Please reproduce the data exactly and omit the pictures.
--------------------------------------------------
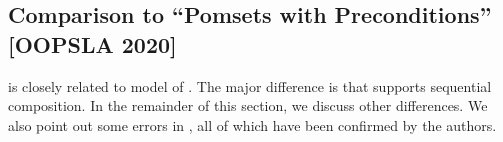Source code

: 







\subsection{Comparison to ``Pomsets with Preconditions'' [OOPSLA 2020]}
\label{sec:diff}

\PwTmca{} is closely related to \PwP{} model of
\citep{DBLP:journals/pacmpl/JagadeesanJR20}.  The major difference is that
\PwTmca{} supports sequential composition.  In the remainder of this section,
we discuss other differences.  We also point out some errors in
\cite{DBLP:journals/pacmpl/JagadeesanJR20}, all of which have been confirmed
by the authors.


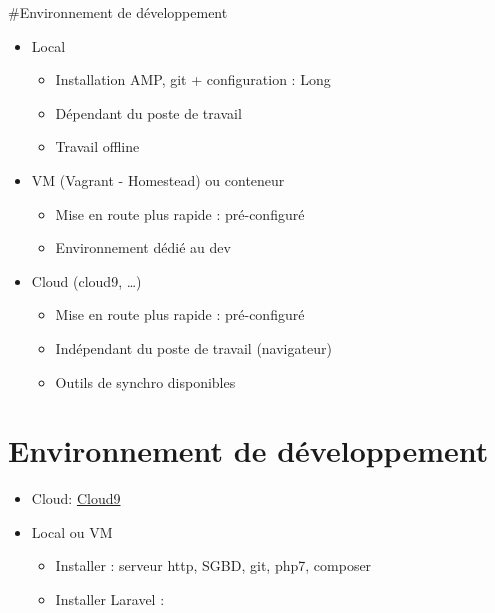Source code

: \#Environnement de développement

\begin{itemize}
\tightlist
\item
  Local

  \begin{itemize}
  \tightlist
  \item
    Installation AMP, git + configuration : Long
  \item
    Dépendant du poste de travail
  \item
    Travail offline
  \end{itemize}
\item
  VM (Vagrant - Homestead) ou conteneur

  \begin{itemize}
  \tightlist
  \item
    Mise en route plus rapide : pré-configuré
  \item
    Environnement dédié au dev
  \end{itemize}
\item
  Cloud (cloud9, \ldots{})

  \begin{itemize}
  \tightlist
  \item
    Mise en route plus rapide : pré-configuré
  \item
    Indépendant du poste de travail (navigateur)
  \item
    Outils de synchro disponibles
  \end{itemize}
\end{itemize}

\hypertarget{environnement-de-duxe9veloppement}{%
\section{Environnement de
développement}\label{environnement-de-duxe9veloppement}}

\begin{itemize}
\tightlist
\item
  Cloud:
  \href{https://community.c9.io/t/laravel-5-3-installation-on-cloud9/9038}{Cloud9}
\item
  Local ou VM

  \begin{itemize}
  \tightlist
  \item
    Installer : serveur http, SGBD, git, php7, composer
  \item
    Installer Laravel :
  \end{itemize}
\end{itemize}

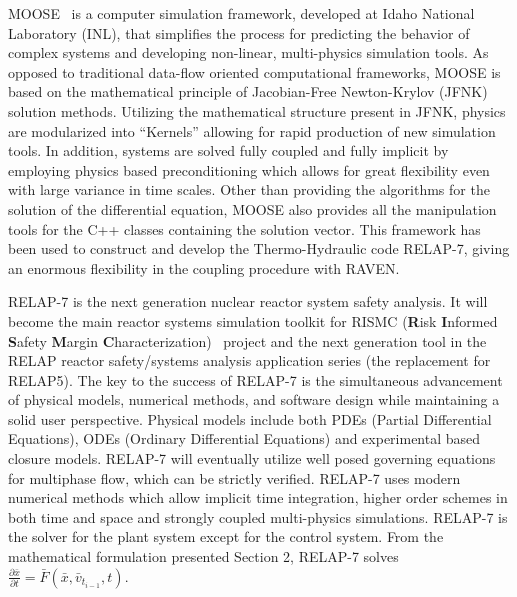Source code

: \documentclass{mc2013}
\begin{document}
\label{sec:MOOSE/RELAP-7}
MOOSE~\cite{MOOSE} is a computer simulation framework,  developed at Idaho National Laboratory (INL), that simplifies the process for predicting the behavior of complex systems and developing non-linear, multi-physics simulation tools. As opposed to traditional data-flow oriented computational frameworks, MOOSE is based on the mathematical principle of Jacobian-Free Newton-Krylov (JFNK) solution methods. Utilizing the mathematical structure present in JFNK, physics are modularized into “Kernels” allowing for rapid production of new simulation tools. In addition, systems are solved fully coupled and fully implicit by employing physics based preconditioning which allows for great flexibility even with large variance in time scales. 
Other than providing the algorithms for the solution of the differential equation, MOOSE also provides all the manipulation tools for the C++ classes containing the solution vector. This framework has been used to construct and develop the Thermo-Hydraulic code RELAP-7, giving an enormous flexibility in the coupling procedure with RAVEN. 

RELAP-7 is the next generation nuclear reactor system safety analysis. It will become the main reactor systems simulation toolkit for RISMC (\textbf{R}isk \textbf{I}nformed \textbf{S}afety \textbf{M}argin \textbf{C}haracterization)~\cite{mandelliANS_RISMC} project and the next generation tool in the RELAP reactor safety/systems analysis application series (the replacement for RELAP5). The key to the success of RELAP-7 is the simultaneous advancement of physical models, numerical methods, and software design while maintaining a solid user perspective. 
Physical models include both PDEs (Partial Differential Equations), ODEs (Ordinary Differential Equations) and experimental based closure models. RELAP-7 will eventually utilize well posed governing equations for multiphase flow, which can be strictly verified. RELAP-7 uses modern numerical methods which allow implicit time integration, higher order schemes in both time and space and strongly coupled multi-physics simulations.
RELAP-7 is the solver for the plant system except for the control system. From the mathematical
formulation presented Section 2, RELAP-7 solves 
$\frac{\partial \bar{x}}{\partial t} = \bar{F}(\bar{x},\bar{v}_{t_{i-1}},t)$.

\end{document}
--------------------------------------------------
◆ PROBLEM SOLUTION:
Source code

: 







\subsection{Comparison to ``Pomsets with Preconditions'' [OOPSLA 2020]}
\label{sec:diff}

\PwTmca{} is closely related to \PwP{} model of
\citep{DBLP:journals/pacmpl/JagadeesanJR20}.  The major difference is that
\PwTmca{} supports sequential composition.  In the remainder of this section,
we discuss other differences.  We also point out some errors in
\cite{DBLP:journals/pacmpl/JagadeesanJR20}, all of which have been confirmed
by the authors.


Source code

: \#Environnement de développement

\begin{itemize}
\tightlist
\item
  Local

  \begin{itemize}
  \tightlist
  \item
    Installation AMP, git + configuration : Long
  \item
    Dépendant du poste de travail
  \item
    Travail offline
  \end{itemize}
\item
  VM (Vagrant - Homestead) ou conteneur

  \begin{itemize}
  \tightlist
  \item
    Mise en route plus rapide : pré-configuré
  \item
    Environnement dédié au dev
  \end{itemize}
\item
  Cloud (cloud9, \ldots{})

  \begin{itemize}
  \tightlist
  \item
    Mise en route plus rapide : pré-configuré
  \item
    Indépendant du poste de travail (navigateur)
  \item
    Outils de synchro disponibles
  \end{itemize}
\end{itemize}

\hypertarget{environnement-de-duxe9veloppement}{%
\section{Environnement de
développement}\label{environnement-de-duxe9veloppement}}

\begin{itemize}
\tightlist
\item
  Cloud:
  \href{https://community.c9.io/t/laravel-5-3-installation-on-cloud9/9038}{Cloud9}
\item
  Local ou VM

  \begin{itemize}
  \tightlist
  \item
    Installer : serveur http, SGBD, git, php7, composer
  \item
    Installer Laravel :
  \end{itemize}
\end{itemize}

Source code

: \documentclass{mc2013}
\begin{document}
\label{sec:MOOSE/RELAP-7}
MOOSE~\cite{MOOSE} is a computer simulation framework,  developed at Idaho National Laboratory (INL), that simplifies the process for predicting the behavior of complex systems and developing non-linear, multi-physics simulation tools. As opposed to traditional data-flow oriented computational frameworks, MOOSE is based on the mathematical principle of Jacobian-Free Newton-Krylov (JFNK) solution methods. Utilizing the mathematical structure present in JFNK, physics are modularized into “Kernels” allowing for rapid production of new simulation tools. In addition, systems are solved fully coupled and fully implicit by employing physics based preconditioning which allows for great flexibility even with large variance in time scales. 
Other than providing the algorithms for the solution of the differential equation, MOOSE also provides all the manipulation tools for the C++ classes containing the solution vector. This framework has been used to construct and develop the Thermo-Hydraulic code RELAP-7, giving an enormous flexibility in the coupling procedure with RAVEN. 

RELAP-7 is the next generation nuclear reactor system safety analysis. It will become the main reactor systems simulation toolkit for RISMC (\textbf{R}isk \textbf{I}nformed \textbf{S}afety \textbf{M}argin \textbf{C}haracterization)~\cite{mandelliANS_RISMC} project and the next generation tool in the RELAP reactor safety/systems analysis application series (the replacement for RELAP5). The key to the success of RELAP-7 is the simultaneous advancement of physical models, numerical methods, and software design while maintaining a solid user perspective. 
Physical models include both PDEs (Partial Differential Equations), ODEs (Ordinary Differential Equations) and experimental based closure models. RELAP-7 will eventually utilize well posed governing equations for multiphase flow, which can be strictly verified. RELAP-7 uses modern numerical methods which allow implicit time integration, higher order schemes in both time and space and strongly coupled multi-physics simulations.
RELAP-7 is the solver for the plant system except for the control system. From the mathematical
formulation presented Section 2, RELAP-7 solves 
$\frac{\partial \bar{x}}{\partial t} = \bar{F}(\bar{x},\bar{v}_{t_{i-1}},t)$.

\end{document}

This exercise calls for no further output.